On Thursday, students drew 11,000 keys outside the entrance of South Dining Hall to commemorate the number of Palestinians killed in Gaza since Oct. 7., the start of the war between Israel and Hamas. For Gaza’s more than 2 million inhabitants, the death count equates to one out of every 200 people.
Blair Kedwell, president of Student Voices for Palestine (SVP), said the demonstration was a collaboration between SVP and two other student organizations: Student Coalition for Immigration Advocacy and SolidarityND.
Kedwell said the keys hold symbolic meaning for the Palestinian people, who were forcibly expelled from their homes during the Nakba in 1948.
“[Palestinians] kept with them their keys with the hope of one day being able to return home, but then none of them were able to return home.
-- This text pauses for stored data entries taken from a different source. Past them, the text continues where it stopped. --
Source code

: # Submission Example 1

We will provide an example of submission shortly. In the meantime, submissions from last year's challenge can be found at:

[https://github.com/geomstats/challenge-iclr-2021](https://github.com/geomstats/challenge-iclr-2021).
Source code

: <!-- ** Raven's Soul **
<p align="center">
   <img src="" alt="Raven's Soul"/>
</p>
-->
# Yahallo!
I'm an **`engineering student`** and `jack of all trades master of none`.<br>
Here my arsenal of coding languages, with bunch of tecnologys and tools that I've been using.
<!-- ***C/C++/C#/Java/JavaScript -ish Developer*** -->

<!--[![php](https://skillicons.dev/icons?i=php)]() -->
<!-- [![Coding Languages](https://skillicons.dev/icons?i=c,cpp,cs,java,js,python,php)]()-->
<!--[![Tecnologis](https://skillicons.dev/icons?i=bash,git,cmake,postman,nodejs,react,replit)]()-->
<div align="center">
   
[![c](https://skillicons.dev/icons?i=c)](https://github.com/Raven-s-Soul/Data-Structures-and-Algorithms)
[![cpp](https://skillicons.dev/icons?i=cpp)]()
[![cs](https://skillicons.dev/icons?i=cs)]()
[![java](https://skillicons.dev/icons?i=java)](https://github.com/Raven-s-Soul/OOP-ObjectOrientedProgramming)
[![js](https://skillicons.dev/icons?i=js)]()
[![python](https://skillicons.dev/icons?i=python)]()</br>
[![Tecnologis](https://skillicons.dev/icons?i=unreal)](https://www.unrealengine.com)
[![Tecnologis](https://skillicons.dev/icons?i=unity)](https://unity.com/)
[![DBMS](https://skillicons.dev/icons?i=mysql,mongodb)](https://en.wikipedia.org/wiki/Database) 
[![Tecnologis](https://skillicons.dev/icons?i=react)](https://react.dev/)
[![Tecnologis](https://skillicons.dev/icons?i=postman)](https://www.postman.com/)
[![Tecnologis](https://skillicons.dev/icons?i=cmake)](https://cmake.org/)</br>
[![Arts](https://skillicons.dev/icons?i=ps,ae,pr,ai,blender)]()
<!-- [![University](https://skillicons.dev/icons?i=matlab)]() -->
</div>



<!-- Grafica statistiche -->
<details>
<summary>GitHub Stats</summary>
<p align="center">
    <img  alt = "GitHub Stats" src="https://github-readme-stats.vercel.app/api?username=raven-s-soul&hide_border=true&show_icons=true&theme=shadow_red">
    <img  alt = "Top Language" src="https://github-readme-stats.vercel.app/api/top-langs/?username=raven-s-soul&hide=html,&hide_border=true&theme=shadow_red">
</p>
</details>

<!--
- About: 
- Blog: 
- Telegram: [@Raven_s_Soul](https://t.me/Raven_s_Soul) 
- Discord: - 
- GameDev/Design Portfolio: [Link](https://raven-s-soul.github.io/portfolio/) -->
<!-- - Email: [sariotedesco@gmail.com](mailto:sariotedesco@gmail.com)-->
So, they kept the keys for generations and handed them down,” Kedwell said. “It’s a big symbol of Palestinian resistance and that existence is resistance.”
The 11,000 individual keys now chalked across the sidewalk serve to symbolize the scope of the deaths and publicly advocate for a ceasefire, Kedwell added.
The decision to draw the keys outside South Dining Hall was also deliberate.
“We specifically drew them out of South because we knew that’s where a lot of foot traffic was … People are often set up out front of South on Friday so we knew it would get a lot of attention,” Kedwell said.